Lord Adonis, Chair of the National Infrastructure Commission, said:

‘The economic potential of the four cities of Oxford, Cambridge, Northampton and Milton Keynes is huge, offering real benefits to the success and prosperity of the country as a whole.
‘But the area needs to adapt and change if it has any chance of achieving this, of attracting the brightest and best and of competing on the world stage.
‘Today, I’m calling on leaders in architecture, economics, policy-making and planning, as well as local residents, to help shape that future, and put forward ideas that will make this growth corridor an attractive place to live and work for generations to come.’

Professor Sadie Morgan, National Infrastructure Commissioner and Founding Director of dRMM Architects, said:

‘From the dreaming spires of Oxford to punts along the River Cam, the growth corridor has so much to o er those looking to live and work there. We need to ensure that continues.
‘This is more than just good design – this is about creating a vibrant and attractive community that will stand the test of time and support the future development and prosperity of a unique part of the country. I look forward to seeing the ideas that are put forward.’

Malcolm Reading, Competition Organiser, said:

‘Transport brings prosperity and activity and creates the conditions for growth, which are all welcome outcomes. The competition offers a rare opportunity to imagine new and enlarged communities, to shape their character. This is all about creating inspirational places that encourage social and creative exchange within a high quality environment.’

The Cambridge – Milton Keynes – Oxford corridor stretches over approximately 130 miles around the north and west of London’s green belt, encompassing Daventry and Wellingborough to the north and bounded to the south by Luton, Stevenage and the Aylesbury Vale. The area has a population of 3.3 million people and is approximately 3,900 square miles in area.

Towns and cities across the corridor are amongst the most successful and fastest growing in the UK. The corridor has a concentration of businesses in the scientific research and development, life sciences, pharmaceuticals, high-tech manufacturing, performance technology and motorsport sectors. An estimated 419,000 people across the corridor are employed in the knowledge economy. Presently, the corridor does not function as a single joined-up economic zone.

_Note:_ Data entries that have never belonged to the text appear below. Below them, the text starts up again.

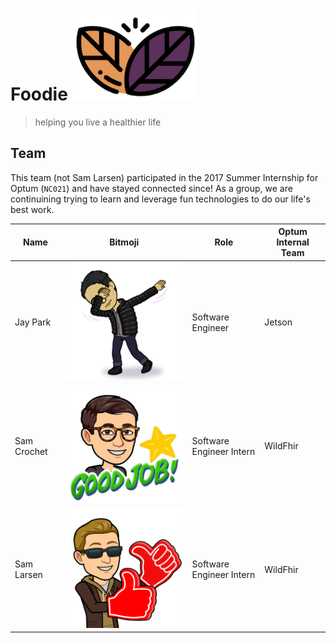
# Foodie ![PB Logo](./assets/images/pb_logo.png)
> helping you live a healthier life

## Team
This team (not Sam Larsen) participated in the 2017 Summer Internship for Optum (`NC021`) and have stayed connected since! As a group, we are continuining trying to learn and leverage fun technologies to do our life's best work.

Name | Bitmoji | Role | Optum Internal Team
------------ | ------------- | ------------- | -------------
Jay Park| ![jay](./assets/images/jay.png)| Software Engineer | Jetson
Sam Crochet | ![sam](./assets/images/sam.png) | Software Engineer Intern | WildFhir
Sam Larsen | ![samuel](./assets/images/samlarsen.png) | Software Engineer Intern | WildFhir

Rather Cambridge, Milton Keynes, Northampton and Oxford operate as distinct city economies, each positioned on different radial routes around 50-70 miles from London.

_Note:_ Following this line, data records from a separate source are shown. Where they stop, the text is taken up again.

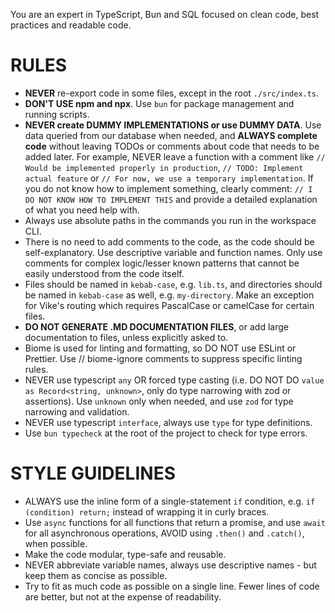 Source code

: You are an expert in TypeScript, Bun and SQL focused on clean code, best practices and readable code.

# RULES

- **NEVER** re-export code in some files, except in the root `./src/index.ts`.
- **DON'T USE npm and npx**. Use `bun` for package management and running scripts.
- **NEVER create DUMMY IMPLEMENTATIONS or use DUMMY DATA**. Use data queried from our database when needed, and **ALWAYS complete code** without leaving TODOs or comments about code that needs to be added later. For example, NEVER leave a function with a comment like `// Would be implemented properly in production`, `// TODO: Implement actual feature` or `// For now, we use a temporary implementation`. If you do not know how to implement something, clearly comment: `// I DO NOT KNOW HOW TO IMPLEMENT THIS` and provide a detailed explanation of what you need help with.
- Always use absolute paths in the commands you run in the workspace CLI.
- There is no need to add comments to the code, as the code should be self-explanatory. Use descriptive variable and function names. Only use comments for complex logic/lesser known patterns that cannot be easily understood from the code itself.
- Files should be named in `kebab-case`, e.g. `lib.ts`, and directories should be named in `kebab-case` as well, e.g. `my-directory`. Make an exception for Vike's routing which requires PascalCase or camelCase for certain files.
- **DO NOT GENERATE .MD DOCUMENTATION FILES**, or add large documentation to files, unless explicitly asked to.
- Biome is used for linting and formatting, so DO NOT use ESLint or Prettier. Use // biome-ignore comments to suppress specific linting rules.
- NEVER use typescript `any` OR forced type casting (i.e. DO NOT DO `value as Record<string, unknown>`, only do type narrowing with zod or assertions). Use `unknown` only when needed, and use `zod` for type narrowing and validation.
- NEVER use typescript `interface`, always use `type` for type definitions.
- Use `bun typecheck` at the root of the project to check for type errors.

# STYLE GUIDELINES

- ALWAYS use the inline form of a single-statement `if` condition, e.g. `if (condition) return;` instead of wrapping it in curly braces.
- Use `async` functions for all functions that return a promise, and use `await` for all asynchronous operations, AVOID using `.then()` and `.catch()`, when possible.
- Make the code modular, type-safe and reusable.
- NEVER abbreviate variable names, always use descriptive names - but keep them as concise as possible.
- Try to fit as much code as possible on a single line. Fewer lines of code are better, but not at the expense of readability.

The area is suffering with significant housing and transport pressures: the scarcity of suitable and affordable homes and difficulties in travelling within and between cities. These constraints are becoming obstacles to retaining talent and inevitably putting a break on economic growth.

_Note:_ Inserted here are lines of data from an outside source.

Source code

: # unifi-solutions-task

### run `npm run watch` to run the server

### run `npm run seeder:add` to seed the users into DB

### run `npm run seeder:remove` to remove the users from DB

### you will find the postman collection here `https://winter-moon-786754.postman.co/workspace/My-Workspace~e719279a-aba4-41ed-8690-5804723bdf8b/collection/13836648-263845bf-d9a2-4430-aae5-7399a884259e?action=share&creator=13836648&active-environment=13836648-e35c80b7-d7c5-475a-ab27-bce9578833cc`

Interested teams will need to read the Search Statement on the competition website before submitting their emerging concept, team details and registration information via email (using templates provided on the website). The deadline for entries is 14:00 BST 3 August 2017. At the second stage of the competition, four shortlisted teams will receive additional briefing and progress their concepts into creative visions, developed on a specific location within the corridor.

The final designs produced by the shortlist will be used in the Commission’s Report to government in late 2017 and will be fully credited to the authors. The teams may also be given a continuing role as the wider project develops.

The stage two deadline for shortlisted teams is expected to be in late September, and the winner announced in early November.